■ **Problem requirements**
Run through the records and show each line that includes the string "环保主义".

◇ ◇ ◇ ◇ ◇ ◇ ◇

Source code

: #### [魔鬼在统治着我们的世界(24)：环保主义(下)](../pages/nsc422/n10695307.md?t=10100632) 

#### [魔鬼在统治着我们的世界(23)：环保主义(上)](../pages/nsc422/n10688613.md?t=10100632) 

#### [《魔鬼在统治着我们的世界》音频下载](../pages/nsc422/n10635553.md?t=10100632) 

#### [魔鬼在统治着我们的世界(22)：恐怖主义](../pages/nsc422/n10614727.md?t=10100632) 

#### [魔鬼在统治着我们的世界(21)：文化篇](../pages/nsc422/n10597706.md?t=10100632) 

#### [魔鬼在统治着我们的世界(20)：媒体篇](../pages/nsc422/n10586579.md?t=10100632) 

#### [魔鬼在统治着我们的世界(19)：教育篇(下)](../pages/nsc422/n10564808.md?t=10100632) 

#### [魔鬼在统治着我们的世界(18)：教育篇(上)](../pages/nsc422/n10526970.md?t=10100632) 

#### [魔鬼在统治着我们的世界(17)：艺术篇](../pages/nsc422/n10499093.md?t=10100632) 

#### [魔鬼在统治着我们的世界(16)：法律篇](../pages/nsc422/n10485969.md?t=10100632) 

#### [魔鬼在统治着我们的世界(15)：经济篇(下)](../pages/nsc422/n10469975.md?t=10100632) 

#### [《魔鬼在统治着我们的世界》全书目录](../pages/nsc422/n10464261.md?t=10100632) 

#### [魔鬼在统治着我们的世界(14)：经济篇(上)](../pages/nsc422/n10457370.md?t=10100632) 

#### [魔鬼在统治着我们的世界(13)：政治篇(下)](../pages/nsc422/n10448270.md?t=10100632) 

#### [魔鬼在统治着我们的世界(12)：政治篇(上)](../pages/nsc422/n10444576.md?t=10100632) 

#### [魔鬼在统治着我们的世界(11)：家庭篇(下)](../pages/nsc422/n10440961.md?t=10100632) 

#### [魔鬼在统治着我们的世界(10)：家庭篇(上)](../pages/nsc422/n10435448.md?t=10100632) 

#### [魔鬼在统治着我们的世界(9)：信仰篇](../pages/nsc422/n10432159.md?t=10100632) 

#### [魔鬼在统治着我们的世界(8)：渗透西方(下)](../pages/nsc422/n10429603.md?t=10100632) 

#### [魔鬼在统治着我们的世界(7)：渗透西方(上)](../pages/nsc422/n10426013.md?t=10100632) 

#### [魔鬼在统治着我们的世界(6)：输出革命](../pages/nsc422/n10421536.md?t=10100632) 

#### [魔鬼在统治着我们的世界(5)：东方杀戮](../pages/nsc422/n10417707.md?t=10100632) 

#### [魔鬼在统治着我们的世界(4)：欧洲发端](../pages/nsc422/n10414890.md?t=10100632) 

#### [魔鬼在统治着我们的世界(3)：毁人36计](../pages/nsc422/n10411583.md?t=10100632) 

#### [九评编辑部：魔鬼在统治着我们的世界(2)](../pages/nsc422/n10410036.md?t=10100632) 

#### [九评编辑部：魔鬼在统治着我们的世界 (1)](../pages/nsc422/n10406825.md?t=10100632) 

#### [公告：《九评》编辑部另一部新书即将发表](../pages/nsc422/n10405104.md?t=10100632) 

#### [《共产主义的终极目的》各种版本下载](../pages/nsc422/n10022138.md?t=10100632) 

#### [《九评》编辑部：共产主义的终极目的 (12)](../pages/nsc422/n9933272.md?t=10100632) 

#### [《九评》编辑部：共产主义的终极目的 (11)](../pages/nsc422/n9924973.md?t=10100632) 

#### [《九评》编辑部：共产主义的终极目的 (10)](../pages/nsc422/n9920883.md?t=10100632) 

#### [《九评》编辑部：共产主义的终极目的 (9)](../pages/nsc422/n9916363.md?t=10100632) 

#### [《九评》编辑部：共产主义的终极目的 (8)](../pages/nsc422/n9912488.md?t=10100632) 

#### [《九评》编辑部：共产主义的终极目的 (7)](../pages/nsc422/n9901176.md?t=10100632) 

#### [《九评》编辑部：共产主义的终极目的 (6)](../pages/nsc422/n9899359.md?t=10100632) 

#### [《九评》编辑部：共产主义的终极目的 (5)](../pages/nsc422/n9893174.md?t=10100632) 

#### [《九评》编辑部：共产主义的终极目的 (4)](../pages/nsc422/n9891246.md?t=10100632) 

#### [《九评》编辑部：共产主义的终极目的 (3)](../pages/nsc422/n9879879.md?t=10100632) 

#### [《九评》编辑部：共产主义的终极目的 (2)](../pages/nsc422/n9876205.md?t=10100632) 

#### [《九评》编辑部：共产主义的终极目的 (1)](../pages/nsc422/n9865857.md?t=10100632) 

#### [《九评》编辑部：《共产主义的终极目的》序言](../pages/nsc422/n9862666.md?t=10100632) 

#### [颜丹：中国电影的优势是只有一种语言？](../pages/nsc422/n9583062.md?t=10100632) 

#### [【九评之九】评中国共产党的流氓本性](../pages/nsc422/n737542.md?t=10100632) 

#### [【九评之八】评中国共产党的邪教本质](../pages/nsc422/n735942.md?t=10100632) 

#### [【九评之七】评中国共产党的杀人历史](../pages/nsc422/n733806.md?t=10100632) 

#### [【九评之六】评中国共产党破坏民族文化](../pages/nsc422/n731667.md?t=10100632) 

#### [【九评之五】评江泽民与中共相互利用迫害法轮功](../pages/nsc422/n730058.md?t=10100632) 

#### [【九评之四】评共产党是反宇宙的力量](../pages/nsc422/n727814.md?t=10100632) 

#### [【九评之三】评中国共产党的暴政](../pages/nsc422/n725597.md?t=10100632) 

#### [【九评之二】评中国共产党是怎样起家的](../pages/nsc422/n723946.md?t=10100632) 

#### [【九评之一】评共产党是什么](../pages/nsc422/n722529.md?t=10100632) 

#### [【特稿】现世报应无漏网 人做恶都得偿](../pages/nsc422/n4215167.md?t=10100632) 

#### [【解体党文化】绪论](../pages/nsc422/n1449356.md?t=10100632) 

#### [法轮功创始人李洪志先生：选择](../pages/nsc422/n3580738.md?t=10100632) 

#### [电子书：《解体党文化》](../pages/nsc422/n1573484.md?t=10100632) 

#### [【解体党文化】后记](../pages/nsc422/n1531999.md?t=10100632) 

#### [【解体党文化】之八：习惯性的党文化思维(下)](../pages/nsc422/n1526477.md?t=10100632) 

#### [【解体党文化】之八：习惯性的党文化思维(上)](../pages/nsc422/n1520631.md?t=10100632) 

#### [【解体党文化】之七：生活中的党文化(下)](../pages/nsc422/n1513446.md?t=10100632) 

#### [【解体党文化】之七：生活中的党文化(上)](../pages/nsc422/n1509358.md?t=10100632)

◇ ◇ ◇ ◇ ◇ ◇ ◇

■ **Problem solution**
: #### [魔鬼在统治着我们的世界(24)：环保主义(下)](../pages/nsc422/n10695307.md?t=10100632) 
#### [魔鬼在统治着我们的世界(23)：环保主义(上)](../pages/nsc422/n10688613.md?t=10100632) 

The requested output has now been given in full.